── Given records ──

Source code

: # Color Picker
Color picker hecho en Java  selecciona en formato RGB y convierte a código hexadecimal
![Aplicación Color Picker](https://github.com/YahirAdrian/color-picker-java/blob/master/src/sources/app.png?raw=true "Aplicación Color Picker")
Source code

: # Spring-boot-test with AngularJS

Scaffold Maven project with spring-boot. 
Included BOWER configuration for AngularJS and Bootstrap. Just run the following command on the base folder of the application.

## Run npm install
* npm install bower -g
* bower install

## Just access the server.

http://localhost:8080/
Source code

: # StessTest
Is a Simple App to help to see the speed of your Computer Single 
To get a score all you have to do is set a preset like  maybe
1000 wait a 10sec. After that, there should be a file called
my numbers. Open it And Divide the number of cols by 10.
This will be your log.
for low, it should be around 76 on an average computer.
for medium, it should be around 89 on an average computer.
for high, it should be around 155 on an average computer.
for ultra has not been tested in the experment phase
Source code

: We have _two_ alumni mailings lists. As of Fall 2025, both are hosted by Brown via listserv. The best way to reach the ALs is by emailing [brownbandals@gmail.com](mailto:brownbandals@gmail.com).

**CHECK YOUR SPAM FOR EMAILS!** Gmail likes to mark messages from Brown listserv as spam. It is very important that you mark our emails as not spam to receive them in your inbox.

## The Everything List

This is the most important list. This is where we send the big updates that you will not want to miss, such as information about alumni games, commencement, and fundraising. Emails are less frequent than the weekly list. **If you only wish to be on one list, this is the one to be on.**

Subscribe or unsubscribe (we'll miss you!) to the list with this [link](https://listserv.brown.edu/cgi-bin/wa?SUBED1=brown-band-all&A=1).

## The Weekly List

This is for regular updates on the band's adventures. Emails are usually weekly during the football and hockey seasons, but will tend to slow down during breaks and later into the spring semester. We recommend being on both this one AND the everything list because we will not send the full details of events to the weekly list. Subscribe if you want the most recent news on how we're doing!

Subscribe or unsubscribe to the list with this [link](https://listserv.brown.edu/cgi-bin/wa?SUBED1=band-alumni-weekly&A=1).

───

▶ Work request:
Review the preceding data and report every line that includes the string "both".

▶ Written response:
: We have _two_ alumni mailings lists. As of Fall 2025, both are hosted by Brown via listserv. The best way to reach the ALs is by emailing [brownbandals@gmail.com](mailto:brownbandals@gmail.com).
This is for regular updates on the band's adventures. Emails are usually weekly during the football and hockey seasons, but will tend to slow down during breaks and later into the spring semester. We recommend being on both this one AND the everything list because we will not send the full details of events to the weekly list. Subscribe if you want the most recent news on how we're doing!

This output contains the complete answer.